Aston combines third-person narrative, personal recollections, and interviews into a multifaceted look at Chinese people at home and abroad. Episodes from Chinese history provide background, starting with the 19th-century Opium Wars and other Western incursions, the nationalist revolution of 1911 and the troubled rule of Chiang Kai-Shek’s Guomindang Party, Japan’s invasion during World War II, and the 1949 victory of Mao Zedong’s Communist Party during the Chinese civil war. These upheavals, along with persistent poverty and periodic famines, sent millions of people abroad seeking better lives.

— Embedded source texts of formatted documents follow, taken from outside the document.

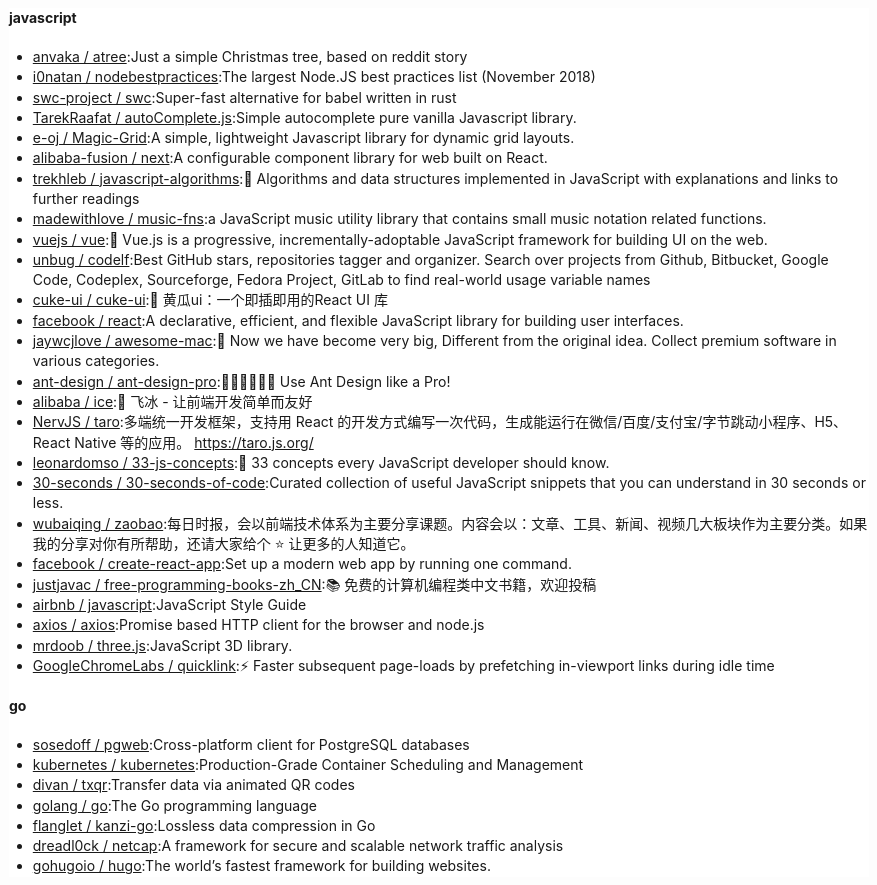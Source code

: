#### javascript
* [anvaka / atree](https://github.com/anvaka/atree):Just a simple Christmas tree, based on reddit story
* [i0natan / nodebestpractices](https://github.com/i0natan/nodebestpractices):The largest Node.JS best practices list (November 2018)
* [swc-project / swc](https://github.com/swc-project/swc):Super-fast alternative for babel written in rust
* [TarekRaafat / autoComplete.js](https://github.com/TarekRaafat/autoComplete.js):Simple autocomplete pure vanilla Javascript library.
* [e-oj / Magic-Grid](https://github.com/e-oj/Magic-Grid):A simple, lightweight Javascript library for dynamic grid layouts.
* [alibaba-fusion / next](https://github.com/alibaba-fusion/next):A configurable component library for web built on React.
* [trekhleb / javascript-algorithms](https://github.com/trekhleb/javascript-algorithms):📝 Algorithms and data structures implemented in JavaScript with explanations and links to further readings
* [madewithlove / music-fns](https://github.com/madewithlove/music-fns):a JavaScript music utility library that contains small music notation related functions.
* [vuejs / vue](https://github.com/vuejs/vue):🖖 Vue.js is a progressive, incrementally-adoptable JavaScript framework for building UI on the web.
* [unbug / codelf](https://github.com/unbug/codelf):Best GitHub stars, repositories tagger and organizer. Search over projects from Github, Bitbucket, Google Code, Codeplex, Sourceforge, Fedora Project, GitLab to find real-world usage variable names
* [cuke-ui / cuke-ui](https://github.com/cuke-ui/cuke-ui):🥒 黄瓜ui：一个即插即用的React UI 库
* [facebook / react](https://github.com/facebook/react):A declarative, efficient, and flexible JavaScript library for building user interfaces.
* [jaywcjlove / awesome-mac](https://github.com/jaywcjlove/awesome-mac): Now we have become very big, Different from the original idea. Collect premium software in various categories.
* [ant-design / ant-design-pro](https://github.com/ant-design/ant-design-pro):👨🏻‍💻👩🏻‍💻 Use Ant Design like a Pro!
* [alibaba / ice](https://github.com/alibaba/ice):🚀 飞冰 - 让前端开发简单而友好
* [NervJS / taro](https://github.com/NervJS/taro):多端统一开发框架，支持用 React 的开发方式编写一次代码，生成能运行在微信/百度/支付宝/字节跳动小程序、H5、React Native 等的应用。 https://taro.js.org/
* [leonardomso / 33-js-concepts](https://github.com/leonardomso/33-js-concepts):📜 33 concepts every JavaScript developer should know.
* [30-seconds / 30-seconds-of-code](https://github.com/30-seconds/30-seconds-of-code):Curated collection of useful JavaScript snippets that you can understand in 30 seconds or less.
* [wubaiqing / zaobao](https://github.com/wubaiqing/zaobao):每日时报，会以前端技术体系为主要分享课题。内容会以：文章、工具、新闻、视频几大板块作为主要分类。如果我的分享对你有所帮助，还请大家给个 ⭐️ 让更多的人知道它。
* [facebook / create-react-app](https://github.com/facebook/create-react-app):Set up a modern web app by running one command.
* [justjavac / free-programming-books-zh_CN](https://github.com/justjavac/free-programming-books-zh_CN):📚 免费的计算机编程类中文书籍，欢迎投稿
* [airbnb / javascript](https://github.com/airbnb/javascript):JavaScript Style Guide
* [axios / axios](https://github.com/axios/axios):Promise based HTTP client for the browser and node.js
* [mrdoob / three.js](https://github.com/mrdoob/three.js):JavaScript 3D library.
* [GoogleChromeLabs / quicklink](https://github.com/GoogleChromeLabs/quicklink):⚡️ Faster subsequent page-loads by prefetching in-viewport links during idle time

#### go
* [sosedoff / pgweb](https://github.com/sosedoff/pgweb):Cross-platform client for PostgreSQL databases
* [kubernetes / kubernetes](https://github.com/kubernetes/kubernetes):Production-Grade Container Scheduling and Management
* [divan / txqr](https://github.com/divan/txqr):Transfer data via animated QR codes
* [golang / go](https://github.com/golang/go):The Go programming language
* [flanglet / kanzi-go](https://github.com/flanglet/kanzi-go):Lossless data compression in Go
* [dreadl0ck / netcap](https://github.com/dreadl0ck/netcap):A framework for secure and scalable network traffic analysis
* [gohugoio / hugo](https://github.com/gohugoio/hugo):The world’s fastest framework for building websites.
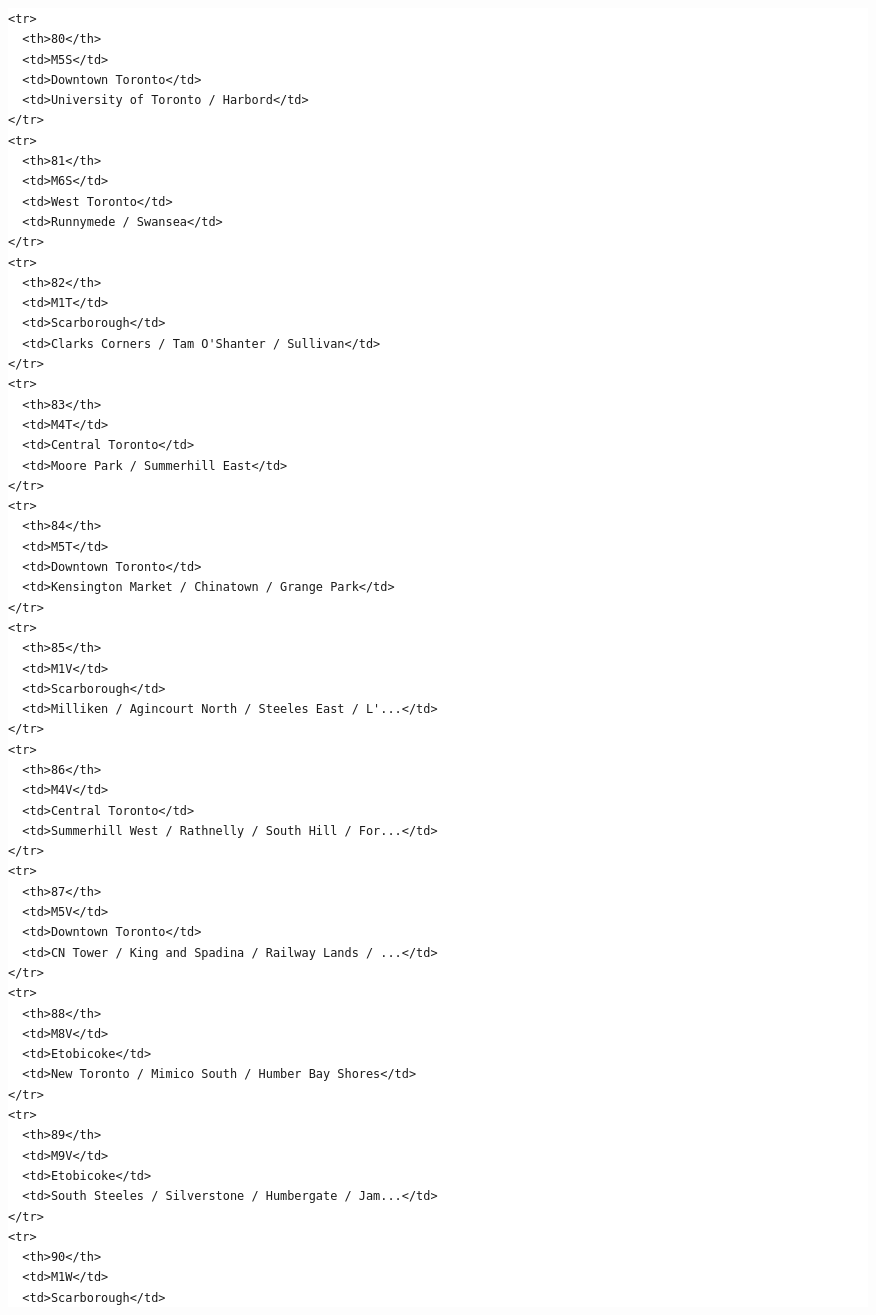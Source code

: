     <tr>
      <th>80</th>
      <td>M5S</td>
      <td>Downtown Toronto</td>
      <td>University of Toronto / Harbord</td>
    </tr>
    <tr>
      <th>81</th>
      <td>M6S</td>
      <td>West Toronto</td>
      <td>Runnymede / Swansea</td>
    </tr>
    <tr>
      <th>82</th>
      <td>M1T</td>
      <td>Scarborough</td>
      <td>Clarks Corners / Tam O'Shanter / Sullivan</td>
    </tr>
    <tr>
      <th>83</th>
      <td>M4T</td>
      <td>Central Toronto</td>
      <td>Moore Park / Summerhill East</td>
    </tr>
    <tr>
      <th>84</th>
      <td>M5T</td>
      <td>Downtown Toronto</td>
      <td>Kensington Market / Chinatown / Grange Park</td>
    </tr>
    <tr>
      <th>85</th>
      <td>M1V</td>
      <td>Scarborough</td>
      <td>Milliken / Agincourt North / Steeles East / L'...</td>
    </tr>
    <tr>
      <th>86</th>
      <td>M4V</td>
      <td>Central Toronto</td>
      <td>Summerhill West / Rathnelly / South Hill / For...</td>
    </tr>
    <tr>
      <th>87</th>
      <td>M5V</td>
      <td>Downtown Toronto</td>
      <td>CN Tower / King and Spadina / Railway Lands / ...</td>
    </tr>
    <tr>
      <th>88</th>
      <td>M8V</td>
      <td>Etobicoke</td>
      <td>New Toronto / Mimico South / Humber Bay Shores</td>
    </tr>
    <tr>
      <th>89</th>
      <td>M9V</td>
      <td>Etobicoke</td>
      <td>South Steeles / Silverstone / Humbergate / Jam...</td>
    </tr>
    <tr>
      <th>90</th>
      <td>M1W</td>
      <td>Scarborough</td>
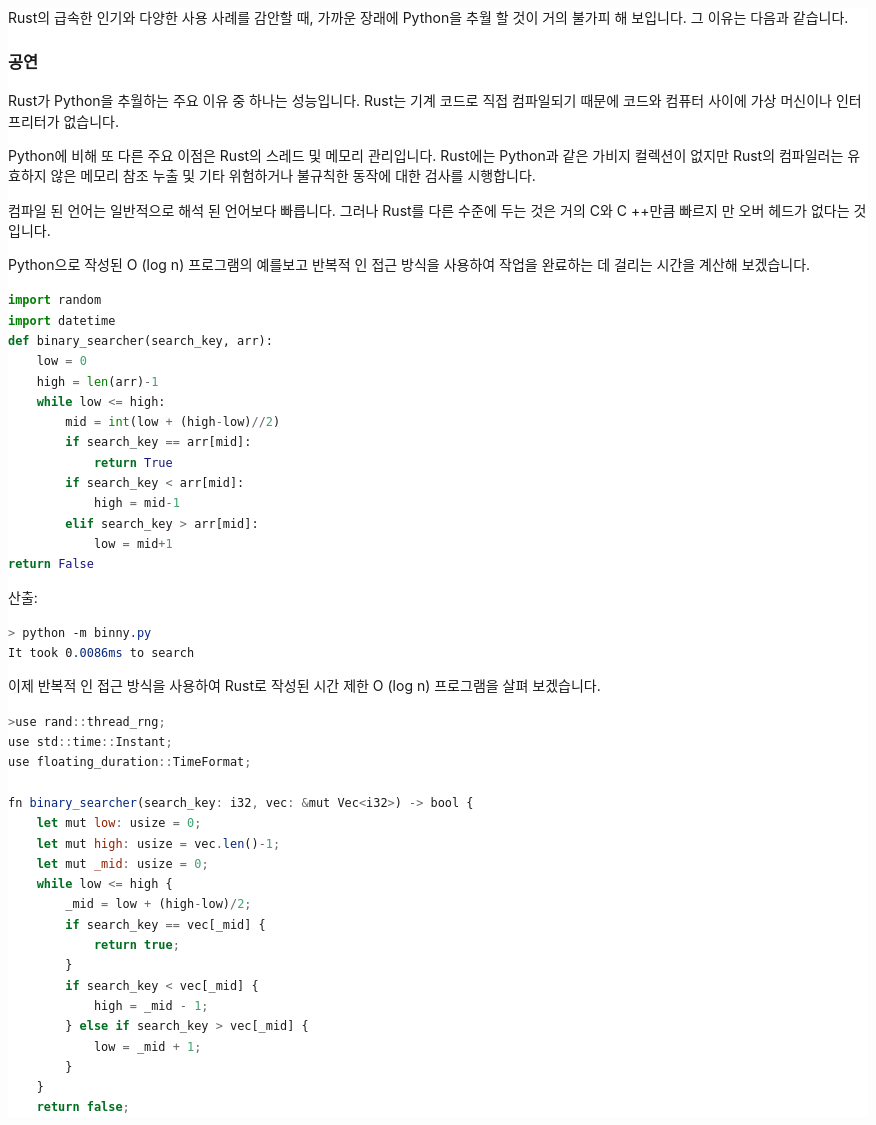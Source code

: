 
Rust의 급속한 인기와 다양한 사용 사례를 감안할 때, 가까운 장래에 Python을 추월 할 것이 거의 불가피 해 보입니다.
 그 이유는 다음과 같습니다.
 

### 공연
 

Rust가 Python을 추월하는 주요 이유 중 하나는 성능입니다.
 Rust는 기계 코드로 직접 컴파일되기 때문에 코드와 컴퓨터 사이에 가상 머신이나 인터프리터가 없습니다.
 

Python에 비해 또 다른 주요 이점은 Rust의 스레드 및 메모리 관리입니다.
 Rust에는 Python과 같은 가비지 컬렉션이 없지만 Rust의 컴파일러는 유효하지 않은 메모리 참조 누출 및 기타 위험하거나 불규칙한 동작에 대한 검사를 시행합니다.
 

컴파일 된 언어는 일반적으로 해석 된 언어보다 빠릅니다.
 그러나 Rust를 다른 수준에 두는 것은 거의 C와 C ++만큼 빠르지 만 오버 헤드가 없다는 것입니다.
 

Python으로 작성된 O (log n) 프로그램의 예를보고 반복적 인 접근 방식을 사용하여 작업을 완료하는 데 걸리는 시간을 계산해 보겠습니다.
 

```python
import random
import datetime
def binary_searcher(search_key, arr):
    low = 0
    high = len(arr)-1
    while low <= high:
        mid = int(low + (high-low)//2)
        if search_key == arr[mid]:
            return True
        if search_key < arr[mid]:
            high = mid-1
        elif search_key > arr[mid]:
            low = mid+1
return False
```

산출:
 

```css
> python -m binny.py
It took 0.0086ms to search
```

이제 반복적 인 접근 방식을 사용하여 Rust로 작성된 시간 제한 O (log n) 프로그램을 살펴 보겠습니다.
 

```js
>use rand::thread_rng;
use std::time::Instant;
use floating_duration::TimeFormat;

fn binary_searcher(search_key: i32, vec: &mut Vec<i32>) -> bool {
    let mut low: usize = 0;
    let mut high: usize = vec.len()-1;
    let mut _mid: usize = 0;
    while low <= high {
        _mid = low + (high-low)/2;
        if search_key == vec[_mid] {
            return true;
        }
        if search_key < vec[_mid] {
            high = _mid - 1;
        } else if search_key > vec[_mid] {
            low = _mid + 1;
        }
    }
    return false;
```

The author weaves in the saga of diaspora Chinese, particularly Chinese Americans, exploring their endurance of hard labor and racial bigotry and their evasions of exclusionary American immigration laws. (Many came to the country as “paper sons,” arranging to be falsely claimed as children of Chinese American citizens.) The book also looks at the political rivalries that roiled the Chinese American community. Aston enriches the history with first-person reminiscences of life in San Francisco’s Chinatown by his two Chinese American spouses and their extended families—a colorful bunch who included a professional-gambler father-in-law who was an associate of Chinese criminal gangs and two uncles-in-law who were prominent Communist Party figures with voluminous FBI files. He also throws in recollections of his own extensive travels to Asia—as a sailor on freighters in the 1950s, as a State Department employee in the ’60s, and on his own time in 1986. Aston’s lengthy, often disjointed text goes off on many tangents, including a discussion of black-lung disease among British coal miners and the mechanics of shipboard smuggling. Fortunately, he keeps these excursions engaging with his wide-ranging curiosity, erudition, and evocative prose; for example, he observes that, in Calcutta, “files of dark, scrawny Bengali longshoremen, clad only in a scrap of dhoti around their loins and a sweat rag around their neck, unload upcountry boats” while “vultures gorge on the carcass of a cow.” Readers with a casual interest in China will enjoy browsing this book, and scholars will find a trove of information on immigrant lives.
An overstuffed but often absorbing journey through the Chinese experience.